Understanding these trade-offs is crucial, but how do you decide which quantization type to use in practice? To help simplify this decision based on your specific hardware and use case, Fig. 10 provides a summarize guide for selecting the appropriate quantization type based on system specifications. It categorizes use cases from low-RAM (4GB or less) devices to high-performance setups (16GB+ RAM, strong GPUs or CPUs). The recommended quantization levels range from Q2_K for minimal resources to Q8_0 for the highest quality and accuracy.
LLM Serving
Okay, so we've talked about getting these LLMs running inference, which is basically asking them to do their thing. But how do we make that inference available to everyone who wants to use it? That's where LLM serving comes in, and it's a whole different ballgame we need to dive into.

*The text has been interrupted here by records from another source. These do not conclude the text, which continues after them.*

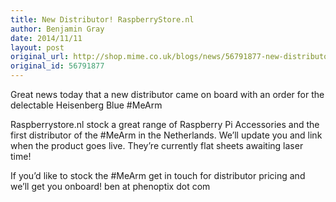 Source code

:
 ```yaml
---
title: New Distributor! RaspberryStore.nl
author: Benjamin Gray
date: 2014/11/11
layout: post
original_url: http://shop.mime.co.uk/blogs/news/56791877-new-distributor-raspberrystore-nl
original_id: 56791877
---
```


Great news today that a new distributor came on board with an order for the delectable Heisenberg Blue #MeArm

Raspberrystore.nl stock a great range of Raspberry Pi Accessories and the first distributor of the #MeArm in the Netherlands. We’ll update you and link when the product goes live. They’re currently flat sheets awaiting laser time!

If you’d like to stock the #MeArm get in touch for distributor pricing and we’ll get you onboard! ben at phenoptix dot com


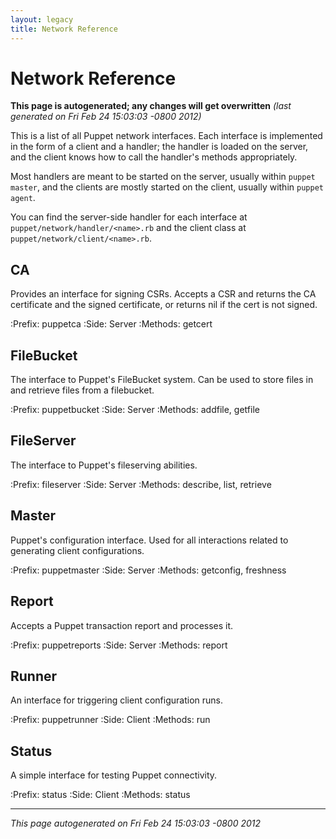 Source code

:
 ```yaml
---
layout: legacy
title: Network Reference
---
```


# Network Reference



**This page is autogenerated; any changes will get overwritten** *(last generated on Fri Feb 24 15:03:03 -0800 2012)*


This is a list of all Puppet network interfaces.  Each interface is
implemented in the form of a client and a handler; the handler is loaded
on the server, and the client knows how to call the handler's methods
appropriately.

Most handlers are meant to be started on the server, usually within
`puppet master`, and the clients are mostly started on the client,
usually within `puppet agent`.

You can find the server-side handler for each interface at
`puppet/network/handler/<name>.rb` and the client class at
`puppet/network/client/<name>.rb`.

## CA

Provides an interface for signing CSRs.  Accepts a CSR and returns
the CA certificate and the signed certificate, or returns nil if
the cert is not signed.

:Prefix: puppetca
:Side: Server
:Methods: getcert


## FileBucket

The interface to Puppet's FileBucket system.  Can be used to store
files in and retrieve files from a filebucket.

:Prefix: puppetbucket
:Side: Server
:Methods: addfile, getfile


## FileServer

The interface to Puppet's fileserving abilities.

:Prefix: fileserver
:Side: Server
:Methods: describe, list, retrieve


## Master

Puppet's configuration interface.  Used for all interactions related to
generating client configurations.

:Prefix: puppetmaster
:Side: Server
:Methods: getconfig, freshness


## Report

Accepts a Puppet transaction report and processes it.

:Prefix: puppetreports
:Side: Server
:Methods: report


## Runner

An interface for triggering client configuration runs.

:Prefix: puppetrunner
:Side: Client
:Methods: run


## Status

A simple interface for testing Puppet connectivity.

:Prefix: status
:Side: Client
:Methods: status




----------------

*This page autogenerated on Fri Feb 24 15:03:03 -0800 2012*

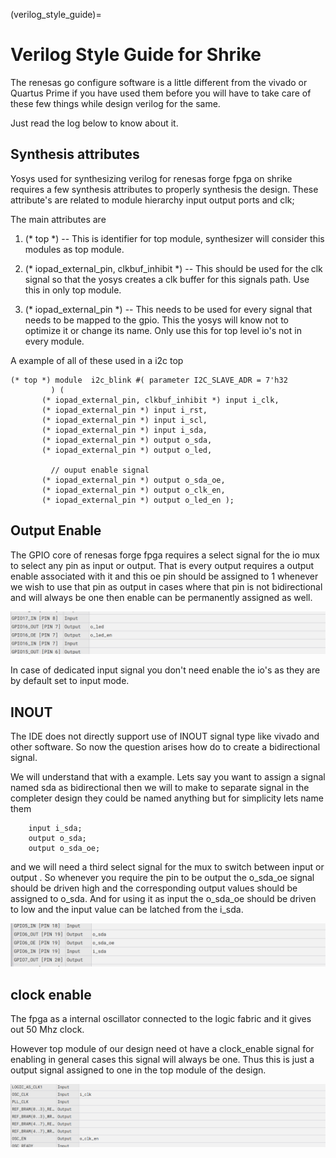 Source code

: (verilog_style_guide)=

# Verilog Style Guide for Shrike 

The renesas go configure software is a little  different from the vivado or Quartus Prime if you have used them before you will have to take care of these few things while design verilog for the same. 

Just read the log below to know about it.  


## Synthesis attributes 
Yosys used for synthesizing verilog for renesas forge fpga on shrike requires a few synthesis attributes to properly synthesis the design.
These attribute's are related to module hierarchy input output ports and clk;

The main attributes are 

 1. (* top *) -- This is identifier for top module, synthesizer will consider this modules as top module. 

 2. (* iopad_external_pin, clkbuf_inhibit *) -- This should be used for the clk signal so that the yosys creates a clk buffer for this signals path. Use this in only top module. 

 3. (* iopad_external_pin *) -- This needs to be used for every signal that needs to be mapped to the gpio. This the yosys will know not to optimize it or change its name. Only use this for top level io's not in every module.

 A example of all of these used in a i2c top  

 ```
(* top *) module  i2c_blink #( parameter I2C_SLAVE_ADR = 7'h32
		  ) ( 
		(* iopad_external_pin, clkbuf_inhibit *) input i_clk,
		(* iopad_external_pin *) input i_rst,
		(* iopad_external_pin *) input i_scl,
		(* iopad_external_pin *) input i_sda,
		(* iopad_external_pin *) output o_sda,
		(* iopad_external_pin *) output o_led,
		  
		  // ouput enable signal 
		(* iopad_external_pin *) output o_sda_oe,
		(* iopad_external_pin *) output o_clk_en,
		(* iopad_external_pin *) output o_led_en );
 ```


## Output Enable 

The GPIO core of renesas forge fpga requires a select signal for the io mux to select any pin as input or output.
That is every output requires a output enable associated with it and this oe pin should be assigned to 1 whenever we wish to use that pin as output in cases where that pin is not bidirectional and will always be one then enable can be permanently assigned as well.

![alt text](./images/output.png)

In case of dedicated input signal you don't need enable the io's as they are by default set to input mode.


## INOUT 

The IDE does not directly support use of INOUT signal type like vivado and other software.
So now the question arises how do to create a bidirectional signal.

We will understand that with a example. Lets say you want to assign a signal named sda as bidirectional then we will to make to separate signal in the completer design they could be named anything but for simplicity lets name them 

```
    input i_sda;
    output o_sda;
    output o_sda_oe;
```

and we will need a third select signal for the mux to switch between input or output . So whenever you require the pin to be output the o_sda_oe signal should be driven high and the corresponding output values should be assigned to o_sda. And for using it as input the o_sda_oe should be driven to low and the input value can be latched from the i_sda.

![alt text](./images/inout.png)


## clock enable 

The fpga as a internal oscillator connected to the logic fabric and it gives out 50 Mhz clock.

However top module of our design need ot have a clock_enable signal for enabling in general cases this signal will always be one. 
Thus this is just a output signal assigned to one in the top module of the design.

![alt text](./images/clk.png)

Model serving has emerged as a critical component in the machine learning lifecycle, enabling organizations to transform trained models into valuable business applications. It is the broader infrastructure and system design (Fig. 11) that enables inference at scale and involves deploying the trained model as an API or service (via REST or gRPC APIs) that can handle multiple inference requests from users or applications. Model serving ensures that inference is efficient, scalable, and reliable. Organizations can implement model serving through several architectural patterns, each offering different trade-offs in terms of complexity, resource efficiency, and operational characteristics.
Let's break down how an LLM actually works in a system. Check out Figure 12. You will see the LLM at the heart of it all. To get it to do its thing, we use an inference library – that's the magic behind running the model. You can choose to run it on a CPU or, for a speed boost, a GPU. And to connect everything together, there's an API, acting as the bridge for users and other systems to interact with the LLM.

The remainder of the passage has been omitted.